• Work task
Down to the last line, print the entries below exactly, and keep every picture out of the copy.

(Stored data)
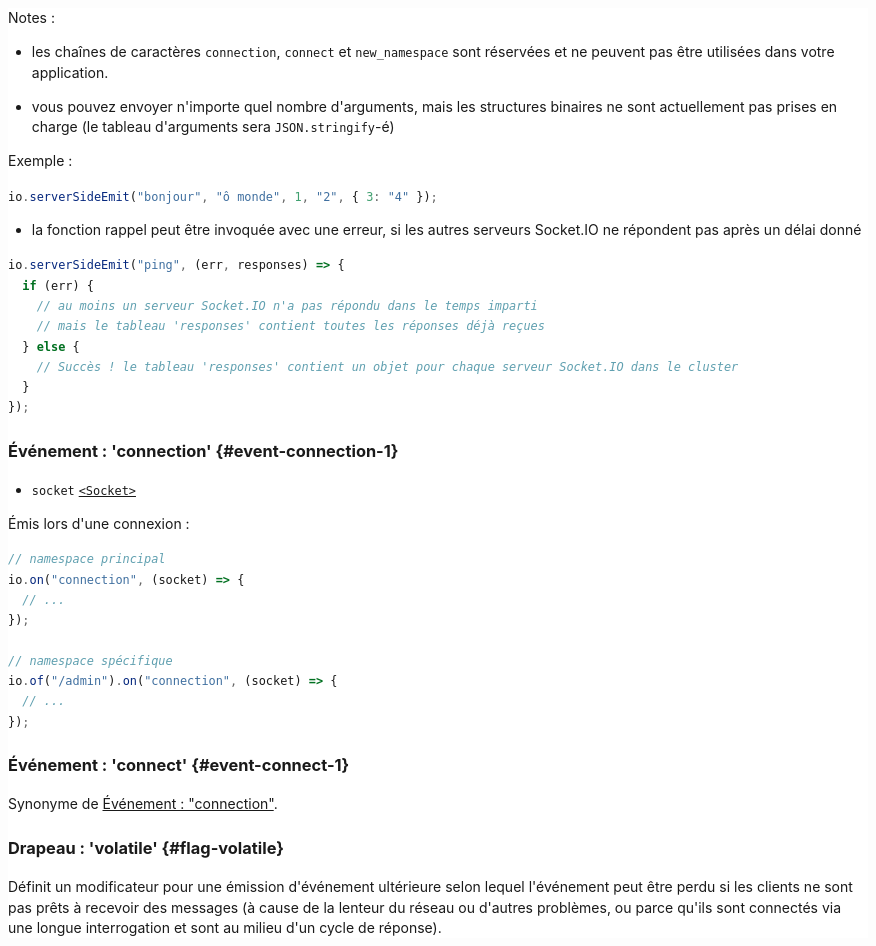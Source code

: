 Notes :

- les chaînes de caractères `connection`, `connect` et `new_namespace` sont réservées et ne peuvent pas être utilisées dans votre application.

- vous pouvez envoyer n'importe quel nombre d'arguments, mais les structures binaires ne sont actuellement pas prises en charge (le tableau d'arguments sera `JSON.stringify`-é)

Exemple :

```js
io.serverSideEmit("bonjour", "ô monde", 1, "2", { 3: "4" });
```

- la fonction rappel peut être invoquée avec une erreur, si les autres serveurs Socket.IO ne répondent pas après un délai donné

```js
io.serverSideEmit("ping", (err, responses) => {
  if (err) {
    // au moins un serveur Socket.IO n'a pas répondu dans le temps imparti
    // mais le tableau 'responses' contient toutes les réponses déjà reçues
  } else {
    // Succès ! le tableau 'responses' contient un objet pour chaque serveur Socket.IO dans le cluster 
  }
});
```

### Événement : 'connection' {#event-connection-1}

  - `socket` [`<Socket>`](#socket)

Émis lors d'une connexion :

```js
// namespace principal
io.on("connection", (socket) => {
  // ...
});

// namespace spécifique
io.of("/admin").on("connection", (socket) => {
  // ...
});
```

### Événement : 'connect' {#event-connect-1}

Synonyme de [Événement : "connection"](#event-connection-1).

### Drapeau : 'volatile' {#flag-volatile}

Définit un modificateur pour une émission d'événement ultérieure selon lequel l'événement peut être perdu si les clients ne sont pas prêts à recevoir des messages (à cause de la lenteur du réseau ou d'autres problèmes, ou parce qu'ils sont connectés via une longue interrogation et sont au milieu d'un cycle de réponse).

• Exercise answer
Source code

: Notes :

- les chaînes de caractères `connection`, `connect` et `new_namespace` sont réservées et ne peuvent pas être utilisées dans votre application.

- vous pouvez envoyer n'importe quel nombre d'arguments, mais les structures binaires ne sont actuellement pas prises en charge (le tableau d'arguments sera `JSON.stringify`-é)

Exemple :

```js
io.serverSideEmit("bonjour", "ô monde", 1, "2", { 3: "4" });
```

- la fonction rappel peut être invoquée avec une erreur, si les autres serveurs Socket.IO ne répondent pas après un délai donné

```js
io.serverSideEmit("ping", (err, responses) => {
  if (err) {
    // au moins un serveur Socket.IO n'a pas répondu dans le temps imparti
    // mais le tableau 'responses' contient toutes les réponses déjà reçues
  } else {
    // Succès ! le tableau 'responses' contient un objet pour chaque serveur Socket.IO dans le cluster 
  }
});
```

### Événement : 'connection' {#event-connection-1}

  - `socket` [`<Socket>`](#socket)

Émis lors d'une connexion :

```js
// namespace principal
io.on("connection", (socket) => {
  // ...
});

// namespace spécifique
io.of("/admin").on("connection", (socket) => {
  // ...
});
```

### Événement : 'connect' {#event-connect-1}

Synonyme de [Événement : "connection"](#event-connection-1).

### Drapeau : 'volatile' {#flag-volatile}

Définit un modificateur pour une émission d'événement ultérieure selon lequel l'événement peut être perdu si les clients ne sont pas prêts à recevoir des messages (à cause de la lenteur du réseau ou d'autres problèmes, ou parce qu'ils sont connectés via une longue interrogation et sont au milieu d'un cycle de réponse).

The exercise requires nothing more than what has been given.